***** Material for the task
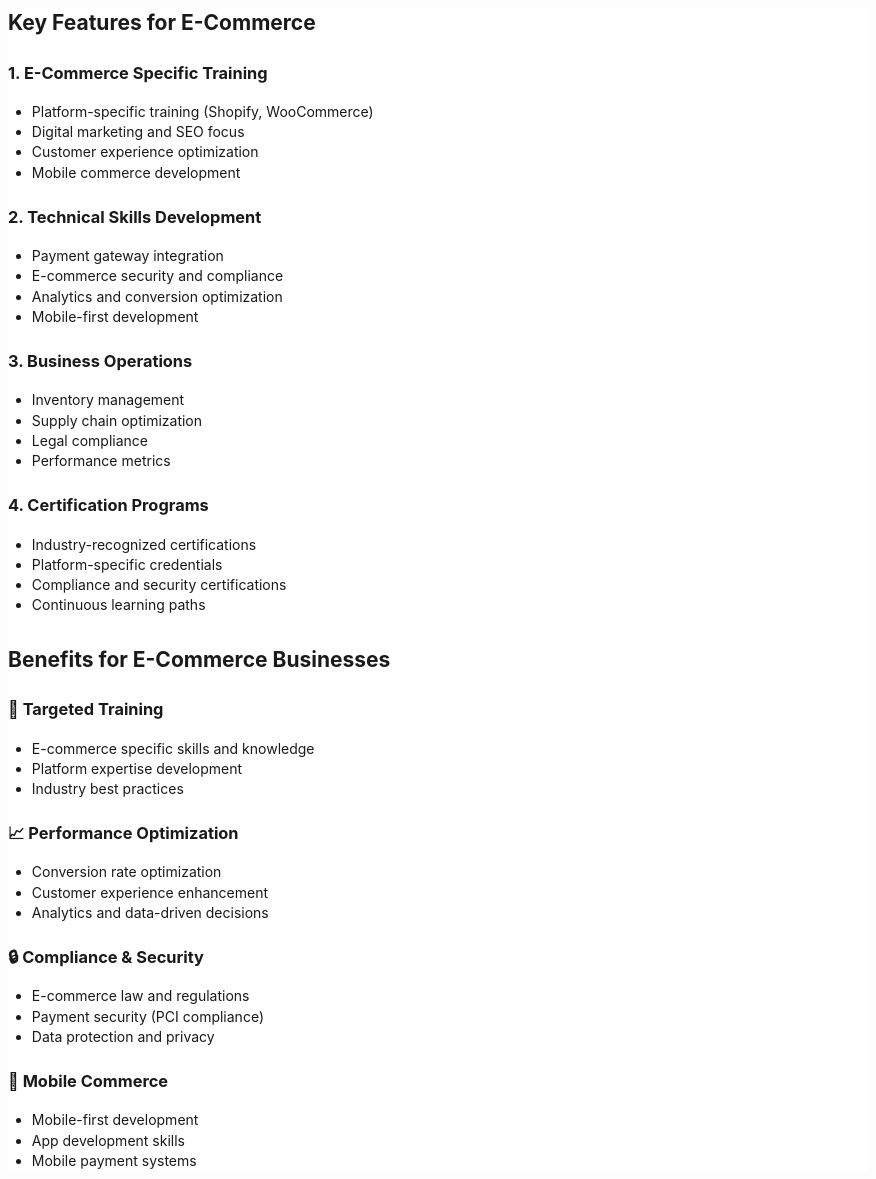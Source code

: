 ## Key Features for E-Commerce

### 1. **E-Commerce Specific Training**
- Platform-specific training (Shopify, WooCommerce)
- Digital marketing and SEO focus
- Customer experience optimization
- Mobile commerce development

### 2. **Technical Skills Development**
- Payment gateway integration
- E-commerce security and compliance
- Analytics and conversion optimization
- Mobile-first development

### 3. **Business Operations**
- Inventory management
- Supply chain optimization
- Legal compliance
- Performance metrics

### 4. **Certification Programs**
- Industry-recognized certifications
- Platform-specific credentials
- Compliance and security certifications
- Continuous learning paths

## Benefits for E-Commerce Businesses

### 🎯 **Targeted Training**
- E-commerce specific skills and knowledge
- Platform expertise development
- Industry best practices

### 📈 **Performance Optimization**
- Conversion rate optimization
- Customer experience enhancement
- Analytics and data-driven decisions

### 🔒 **Compliance & Security**
- E-commerce law and regulations
- Payment security (PCI compliance)
- Data protection and privacy

### 📱 **Mobile Commerce**
- Mobile-first development
- App development skills
- Mobile payment systems
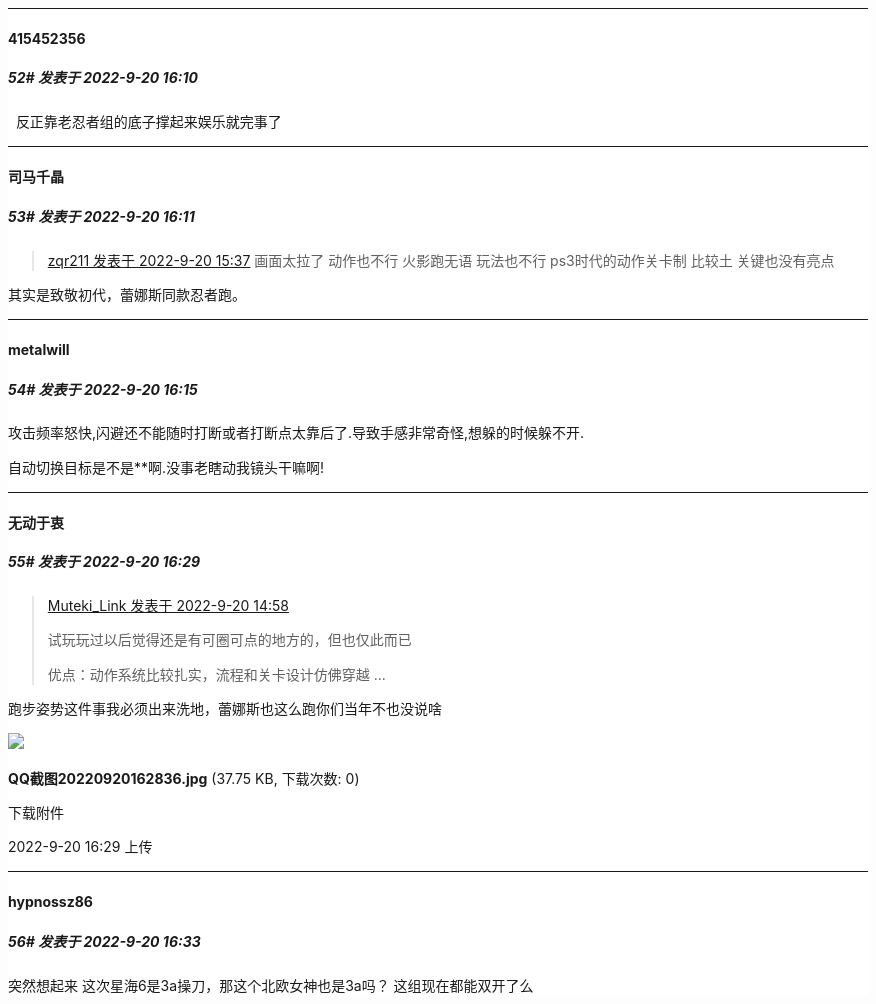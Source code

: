 *****

####  415452356  
##### 52#       发表于 2022-9-20 16:10

  反正靠老忍者组的底子撑起来娱乐就完事了

*****

####  司马千晶  
##### 53#       发表于 2022-9-20 16:11

<blockquote><a href="httphttps://bbs.saraba1st.com/2b/forum.php?mod=redirect&amp;goto=findpost&amp;pid=57567451&amp;ptid=2095633" target="_blank">zqr211 发表于 2022-9-20 15:37</a>
画面太拉了
动作也不行 火影跑无语
玩法也不行 ps3时代的动作关卡制 比较土 关键也没有亮点</blockquote>
其实是致敬初代，蕾娜斯同款忍者跑。

*****

####  metalwill  
##### 54#       发表于 2022-9-20 16:15

攻击频率怒快,闪避还不能随时打断或者打断点太靠后了.导致手感非常奇怪,想躲的时候躲不开.

自动切换目标是不是**啊.没事老瞎动我镜头干嘛啊!

*****

####  无动于衷  
##### 55#       发表于 2022-9-20 16:29

<blockquote><a href="httphttps://bbs.saraba1st.com/2b/forum.php?mod=redirect&amp;goto=findpost&amp;pid=57566883&amp;ptid=2095633" target="_blank">Muteki_Link 发表于 2022-9-20 14:58</a>

试玩玩过以后觉得还是有可圈可点的地方的，但也仅此而已

优点：动作系统比较扎实，流程和关卡设计仿佛穿越 ...</blockquote>
跑步姿势这件事我必须出来洗地，蕾娜斯也这么跑你们当年不也没说啥

<img src="https://img.saraba1st.com/forum/202209/20/162934dkv2e20sjhskm09k.jpg" referrerpolicy="no-referrer">

<strong>QQ截图20220920162836.jpg</strong> (37.75 KB, 下载次数: 0)

下载附件

2022-9-20 16:29 上传

*****

####  hypnossz86  
##### 56#       发表于 2022-9-20 16:33

突然想起来
这次星海6是3a操刀，那这个北欧女神也是3a吗？
这组现在都能双开了么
**********
Your objective:
Write out exactly those lines of the records above that lie from the one with "2022-9-20 16:29 上传" through the last line, including both.

Your response:
2022-9-20 16:29 上传

*****

####  hypnossz86  
##### 56#       发表于 2022-9-20 16:33

突然想起来
这次星海6是3a操刀，那这个北欧女神也是3a吗？
这组现在都能双开了么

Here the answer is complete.